▶ **Assignment**
Search the data for the string "para" and gather each line it is in.

▶ **Task inputs**

________________________

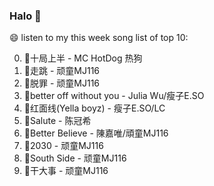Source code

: 

### Halo 👋

😄 listen to my this week song list of top 10:

0. 🌈十局上半 - MC HotDog 热狗
1. 🌈走跳 - 顽童MJ116
2. 🌈脱罪 - 顽童MJ116
3. 🌈better off without you - Julia Wu/瘦子E.SO
4. 🌈红面线(Yella boyz) - 瘦子E.SO/LC
5. 🌈Salute - 陈冠希
6. 🌈Better Believe - 陳嘉唯/頑童MJ116
7. 🌈2030 - 顽童MJ116
8. 🌈South Side - 顽童MJ116
9. 🌈干大事 - 顽童MJ116

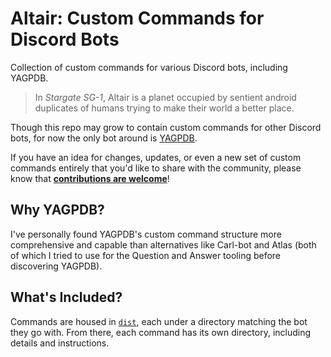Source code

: # Altair: Custom Commands for Discord Bots

Collection of custom commands for various Discord bots, including YAGPDB.

> In _Stargate SG-1_, Altair is a planet occupied by sentient android duplicates of humans trying to make their world a better place.

Though this repo may grow to contain custom commands for other Discord bots, for now the only bot around is [YAGPDB](https://yagpdb.xyz).

If you have an idea for changes, updates, or even a new set of custom commands entirely that you'd like to share with the community, please know that **[contributions are welcome](/contribute)**!

## Why YAGPDB?

I've personally found YAGPDB's custom command structure more comprehensive and capable than alternatives like Carl-bot and Atlas (both of which I tried to use for the Question and Answer tooling before discovering YAGPDB).

## What's Included?

Commands are housed in [`dist`](/dist), each under a directory matching the bot they go with. From there, each command has its own directory, including details and instructions.
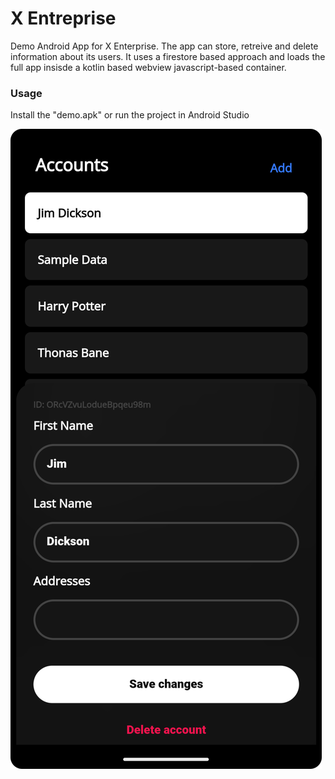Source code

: # X Entreprise
Demo Android App for X Enterprise. The app can store, retreive and delete information about its users. It uses a firestore based approach and loads the full app insisde a kotlin based webview javascript-based container.

### Usage
Install the "demo.apk" or run the project in Android Studio

![](https://raw.githubusercontent.com/appvoid/X-Enterprise/master/app/src/main/assets/2.png)
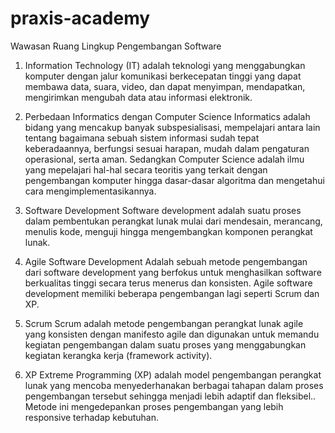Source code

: # praxis-academy
Wawasan Ruang Lingkup Pengembangan Software
1.	Information Technology (IT) adalah teknologi yang menggabungkan komputer dengan jalur komunikasi berkecepatan tinggi yang dapat membawa data, suara, video, dan dapat menyimpan, mendapatkan, mengirimkan mengubah data atau informasi elektronik.

2.	Perbedaan Informatics dengan Computer Science
Informatics adalah bidang yang mencakup banyak subspesialisasi, mempelajari antara lain tentang bagaimana sebuah sistem informasi sudah tepat keberadaannya, berfungsi sesuai harapan, mudah dalam pengaturan operasional, serta aman. Sedangkan Computer Science adalah ilmu yang mepelajari hal-hal secara teoritis yang terkait dengan pengembangan komputer hingga dasar-dasar algoritma dan mengetahui cara mengimplementasikannya.

3.	Software Development
Software development adalah suatu proses dalam pembentukan perangkat lunak mulai dari mendesain, merancang, menulis kode, menguji hingga mengembangkan komponen perangkat lunak.

4.	Agile Software Development
Adalah sebuah metode pengembangan dari software development yang berfokus untuk menghasilkan software berkualitas tinggi secara terus menerus dan konsisten. Agile software development memiliki beberapa pengembangan lagi seperti Scrum dan XP.

5.	Scrum
Scrum adalah metode pengembangan perangkat lunak agile yang konsisten dengan manifesto agile dan digunakan untuk memandu kegiatan pengembangan dalam suatu proses yang menggabungkan kegiatan kerangka kerja (framework activity).

6.	XP
Extreme Programming (XP) adalah model pengembangan perangkat lunak yang mencoba menyederhanakan berbagai tahapan dalam proses pengembangan tersebut sehingga menjadi lebih adaptif dan fleksibel.. Metode ini mengedepankan proses pengembangan yang lebih responsive terhadap kebutuhan. 

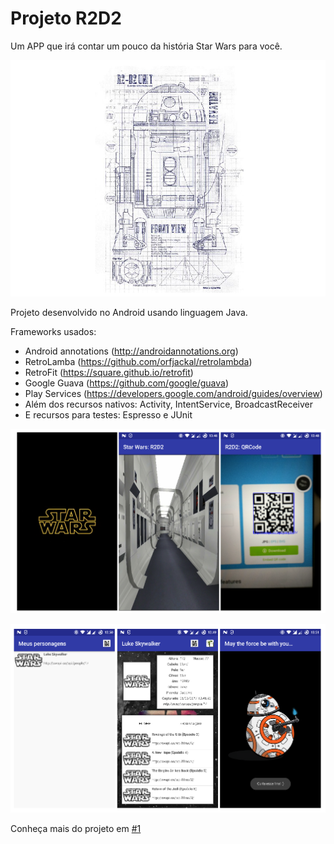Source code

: # Projeto R2D2

<p>Um APP que irá contar um pouco da história Star Wars para você.</p>

![R2D2](app/src/main/res/drawable/r2d2_013.png)

Projeto desenvolvido no Android usando linguagem Java.

Frameworks usados:

* Android annotations (http://androidannotations.org)
* RetroLamba (https://github.com/orfjackal/retrolambda)
* RetroFit (https://square.github.io/retrofit)
* Google Guava (https://github.com/google/guava)
* Play Services (https://developers.google.com/android/guides/overview)
* Além dos recursos nativos: Activity, IntentService, BroadcastReceiver
* E recursos para testes: Espresso e JUnit 

![R2D2](img/scream_01.png)

![R2D2](img/scream_02.png)

Conheça mais do projeto em [#1](https://github.com/emprestes/r2d2/issues/1)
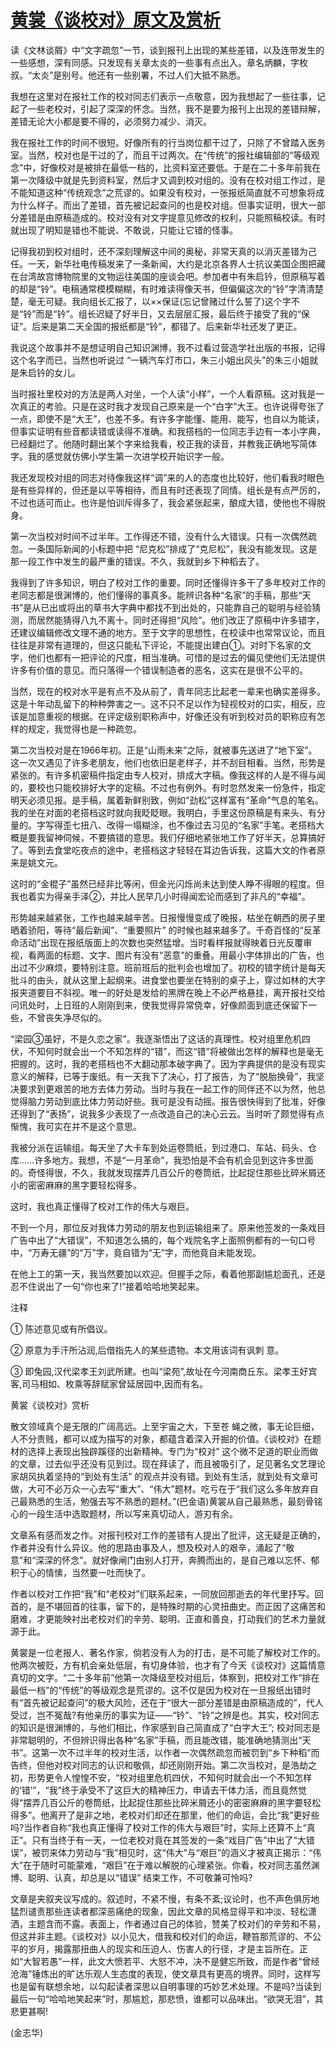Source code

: # [黄裳《谈校对》原文及赏析](https://www.vrrw.net/wx/9106.html)

读《文林谈屑》中“文字疏忽”一节，谈到报刊上出现的某些差错，以及连带发生的一些感想，深有同感。只发现有关章太炎的一些事有点出入。章名炳麟，字枚叔。“太炎”是别号。他还有一些别署，不过人们大抵不熟悉。

我想在这里对在报社工作的校对同志们表示一点敬意，因为我想起了一些往事，记起了一些老校对，引起了深深的怀念。当然，我不是要为报刊上出现的差错辩解，差错无论大小都是要不得的，必须努力减少、消灭。

我在报社工作的时间不很短。好像所有的行当岗位都干过了，只除了不曾踏入医务室。当然，校对也是干过的了，而且干过两次。在“传统”的报社编辑部的“等级观念”中，好像校对是被排在最低一档的，比资料室还要低。于是在二十多年前我在第一次降级中就是先到资料室，然后才又调到校对组的。没有在校对组工作过，是不能知道这种“传统观念”之荒谬的。如果没有校对，一张报纸简直就不可想象将成为什么样子。而出了差错，首先被记起查问的也是校对组。但事实证明，很大一部分差错是由原稿造成的。校对没有对文字提意见修改的权利，只能照稿校读。有时就出现了明知是错也不能说、不敢说，只能让它错的怪事。



记得我初到校对组时，还不深刻理解这中间的奥秘，非常天真的以消灭差错为己任。一天，新华社电传稿发来了一条新闻，大约是北京各界人士抗议美国企图把藏在台湾故宫博物院里的文物运往美国的座谈会吧。参加者中有朱启钤，但原稿写着的却是“铃”。电稿通常模模糊糊，有时难读得像天书，但偏偏这次的“铃”字清清楚楚，毫无可疑。我向组长汇报了，以××保证(忘记曾赌过什么誓了)这个字不是“铃”而是“钤”。组长迟疑了好半日，又去层层汇报，最后终于接受了我的“保证”。后来是第二天全国的报纸都是“铃”，都错了。后来新华社还发了更正。

我说这个故事并不是想证明自己知识渊博，我不过看过营造学社出版的书报，记得这个名字而已，当然也听说过 “一辆汽车灯市口，朱三小姐出风头”的朱三小姐就是朱启钤的女儿。

当时报社里校对的方法是两人对坐，一个人读“小样”，一个人看原稿。这对我是一次真正的考验。只是在这时我才发现自己原来是一个“白字”大王。也许说得夸张了一点，即使不是“大王”，也差不多。有许多字能懂、能用、能写，也自以为能读，但事实证明有些音都读错或读得不准确。和我搭档的一位同志手边有一本小字典，已经翻烂了。他随时翻出某个字来给我看，校正我的读音，并教我正确地写简体字。我的感觉就仿佛小学生第一次进学校开始识字一般。

我还发现校对组的同志对待像我这样“调”来的人的态度也比较好，他们看我时眼色是有些异样的，但还是以平等相待，而且有时还表现了同情。组长是有点严厉的，不过也适可而止。也许是怕训斥得多了，我会紧张起来，酿成大错，使他也不得脱身。

第一次当校对时间不过半年。工作得还不错，没有什么大错误。只有一次偶然疏忽。一条国际新闻的小标题中把 “尼克松”排成了“克尼松”，我没有能发现。这是那一段工作中发生的最严重的错误。不久，我就到乡下种稻去了。

我得到了许多知识，明白了校对工作的重要。同时还懂得许多干了多年校对工作的老同志都是很渊博的，他们懂得的事真多。能辨识各种“名家”的手稿，那些“天书”是从已出或将出的草书大字典中都找不到出处的，只能靠自己的聪明与经验猜测，而居然能猜得八九不离十。同时还得担“风险”。他们改正了原稿中许多错字，还建议编辑修改文理不通的地方。至于文字的思想性，在校读中也常常议论，而且往往是非常有道理的，但这只能私下评论，不能提出建白①。对时下名家的文字，他们也都有一把评论的尺度，相当准确。可惜的是过去的偏见使他们无法提供许多有价值的意见。而只落得一个错误制造者的恶名，这实在是很不公平的。

当然，现在的校对水平是有点不及从前了，青年同志比起老一辈来也确实差得多。这是十年动乱留下的种种弊害之一。这不只不足以作为轻视校对的口实，相反，应该是加意重视的根据。在评定级别职称声中，好像还没有听到校对员的职称应有怎样的规定，我觉得也是一种疏忽。

第二次当校对是在1966年初。正是“山雨未来”之际，就被事先送进了“地下室”。这一次又遇见了许多老朋友，他们也依旧是老样子，并不刮目相看。当然，形势是紧张的。有许多机密稿件指定由专人校对，排成大字稿。像我这样的人是不得与闻的，要校也只能校排好大字的定稿。不过也有例外。有时忽然发来一份急件，指定明天必须见报。是手稿，属着新鲜别致，例如“劲松”这样富有“革命”气息的笔名。我的坐在对面的老搭档这时就向我眨眨眼。我明白，手里这份原稿是有来头、有分量的。字写得歪七扭八、改得一塌糊涂，也不像过去习见的“名家”手笔。老搭档大概是要我留神伺候，不要搞错的意思。我们仔细地紧张地工作了好半天，总算搞好了。等到去食堂吃夜点的途中，老搭档这才轻轻在耳边告诉我，这篇大文的作者原来是姚文元。

这时的“金棍子”虽然已经非比等闲，但金光闪烁尚未达到使人睁不得眼的程度。但我也着实为得亲手泽②，并比人民早几小时得闻宏论而感到了非凡的“幸福”。

形势越来越紧张，工作也越来越辛苦。日报慢慢变成了晚报，枯坐在朝西的房子里晒着骄阳，等待“最后新闻”、“重要照片” 的时候也越来越多了。千奇百怪的“反革命活动”出现在报纸版面上的次数也突然猛增。当时看样报就得映着日光反覆审视，看两面的标题、文字、图片有没有“恶意”的重叠。用最小字体排出的广告，也出过不少麻烦，要特别注意。班前班后的批判会也增加了。初校的错字统计是每天批斗的由头，就从这里上起纲来。进食堂也要坐在特别的桌子上，穿过如林的大字报夹道要目不斜视。唯一的好处是发给的黑牌在晚上不必严格悬挂，离开报社交给问讯处时，上日班的人刚刚到来，使我觉得异常侥幸，好像颜面到底还保留下一些，不曾丧失净尽似的。

“梁园③虽好，不是久恋之家”。我逐渐悟出了这话的真理性。校对组里危机四伏，不知何时就会出一个不知怎样的“错”，而这“错”将被做出怎样的解释也是毫无把握的。这时，我的老搭档也不大翻动那本破字典了。因为字典提供的是没有现实意义的解释，已等于废纸。有一天我下了决心，打了报告，为了“脱胎换骨”，我坚决要求到更艰苦的地方去体力劳动。当时与我在一起工作的同伴还不以为然，他总觉得脑力劳动到底比体力劳动好些。我可是没有动摇。报告很快得到了批准，好像还得到了“表扬”，说我多少表现了一点改造自己的决心云云。当时听了颇觉得有点惭愧，我可实在并不是这个意思。

我被分派在运输组。每天坐了大卡车到处运卷筒纸，到过港口、车站、码头、仓库……许多地方。我想，不是“一月革命”，我恐怕是不会有机会见到这许多世面的。奇怪得很，不久，我就发现摆弄几百公斤的卷筒纸，比起捉住那些比碎米屑还小的密密麻麻的黑字要轻松得多。

这时，我也真正懂得了校对工作的伟大与艰巨。

不到一个月，那位反对我体力劳动的朋友也到运输组来了。原来他签发的一条戏目广告中出了“大错误”，不知道怎么搞的，每个戏院名字上面照例都有的一句口号中，“万寿无疆”的“万”字，竟自错为“无”字，而他竟自未能发现。

在他上工的第一天，我当然要加以欢迎。但握手之际，看着他那副尴尬面孔，还是忍不住说出了一句“你也来了!”接着哈哈地笑起来。

注释

① 陈述意见或有所倡议。

② 原意为手汗所沾润,后借指先人的某些遗物。本文用该词有讽刺 意。

③ 即兔园,汉代梁孝王刘武所建。也叫“梁苑”,故址在今河南商丘东。梁孝王好宾客,司马相如、枚乘等辞赋家曾延居园中,因而有名。

黄裳《谈校对》赏析

散文领域真个是无限的广阔高远。上至宇宙之大，下至苍 蝇之微，事无论巨细，人不分贵贱，都可以成为描写的对象，都蕴含着深入开掘的价值。《谈校对》在题材的选择上表现出独辟蹊径的出新精神。专门为“校对” 这个微不足道的职业而做的文章，过去似乎还没有见到过。现在拜读了，而且被吸引了，足见著名文艺理论家胡风执着坚持的“到处有生活” 的观点并没有错。到处有生活，就到处有文章可做，大可不必万众一心去写“重大”、“伟大”题材。吃亏在于“我们这么多年放弃自己最熟悉的生活，勉强去写不熟悉的题材。”(巴金语)黄裳从自己最熟悉，最刻骨铭心的一段生活中选取题材，所以写来真切动人，游刃有余。

文章系有感而发之作。对报刊校对工作的差错有人提出了批评，这无疑是正确的，作者并没有什么异议。他的思路由事及人，想及校对人的艰辛，涌起了“敬意”和“深深的怀念”。就好像闸门由别人打开，奔腾而出的，是自己难以忘怀、郁积于心的情愫，当然要一吐而快了。

作者以校对工作把“我”和“老校对”们联系起来，一同放回那逝去的年代里抒写。回首的，是不堪回首的往事，留下的，是特殊时期的心灵扭曲史。而正因了这痛苦和磨难，才更能映衬出老校对们的辛劳、聪明、正直和善良，打动我们的艺术力量就源于此。

黄裳是一位老报人、著名作家，倘若没有人为的打击，是不可能了解校对工作的。他两次被贬，方有机会亲处低层，有切身体验，也才有了今天《谈校对》这篇情意真切的文字。“二十多年前”他第一次降级至校对组后，体察到，把校对工作“排在最低一档”的“传统”的等级观念是荒谬的。这不仅是因为校对在一旦报纸出错时有“首先被记起查问”的极大风险，还在于“很大一部分差错是由原稿造成的”，代人受过，岂不冤哉?有他亲历的事实为证——“钤”、“铃”之辨是也。其实，校对同志的知识是很渊博的，与他们相比，作家感到自己简直成了“白字大王”; 校对同志是非常聪明的，不但辨识得出各种“名家”手稿，而且能改错，能准确地猜测出“天书”。这第一次不过半年的校对生活，以作者一次偶然疏忽而被罚到“乡下种稻”而告终，但他对校对同志的认识和敬佩，却还刚刚开始。第二次当校对，是浩劫之初，形势更令人惶惶不安，“校对组里危机四伏，不知何时就会出一个不知怎样的‘错’”，“我”终于承受不了这巨大的精神压力，申请去干体力活，而且竟然觉得“摆弄几百公斤的卷筒纸，比起捉住那些比碎米屑还小的密密麻麻的黑字要轻松得多”。他离开了是非之地，老校对们却还在那里，他们的命运，会比“我”更好些吗?当作者自称“我也真正懂得了校对工作的伟大与艰巨”时，实际上还算不上“真正”。只有当终于有一天，一位老校对竟在其签发的一条“戏目广告”中出了“大错误”，被罚来体力劳动与“我”相见时，这“伟大”与“艰巨”的涵义才被真正揭示：“伟大”在于随时可能蒙难，“艰巨”在于难以解脱的心理紧张。你看，校对同志虽然渊博、聪明、认真，却总是以“错误” 结束工作，不可敬兼可怜吗?

文章是夹叙夹议写成的。叙述时，不紧不慢，有条不紊;议论时，也不声色俱厉地猛烈谴责那些连读者都深恶痛绝的现象，因此文章的风格显得平和冲淡、轻松潇洒，主题含而不露。表面上，作者通过自己的体验，赞美了校对们的辛劳和不易，但这并非主题。《谈校对》以小见大，借我和校对们的命运，鞭笞那荒谬的、不公平的岁月，揭露那扭曲人的现实和压迫人、伤害人的行径，才是主旨所在。正如“大智若愚”一样，此文大愤若平、大怒不冲，决不是健忘所致，而是作者“曾经沧海”锤炼出的旷达乐观人生态度的表现，使文章具有更高的境界。同时，这样写也是留有联想余地，以勾起读者深思以自明事理的巧妙艺术处理。不是吗?当读到最后一句“哈哈地笑起来”时，那尴尬，那悲愤，谁都可以品味出。“欲哭无泪”，其悲更甚啊!

(金志华)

________________________

▶ **Solution below**
<p>Um APP que irá contar um pouco da história Star Wars para você.</p>
* E recursos para testes: Espresso e JUnit 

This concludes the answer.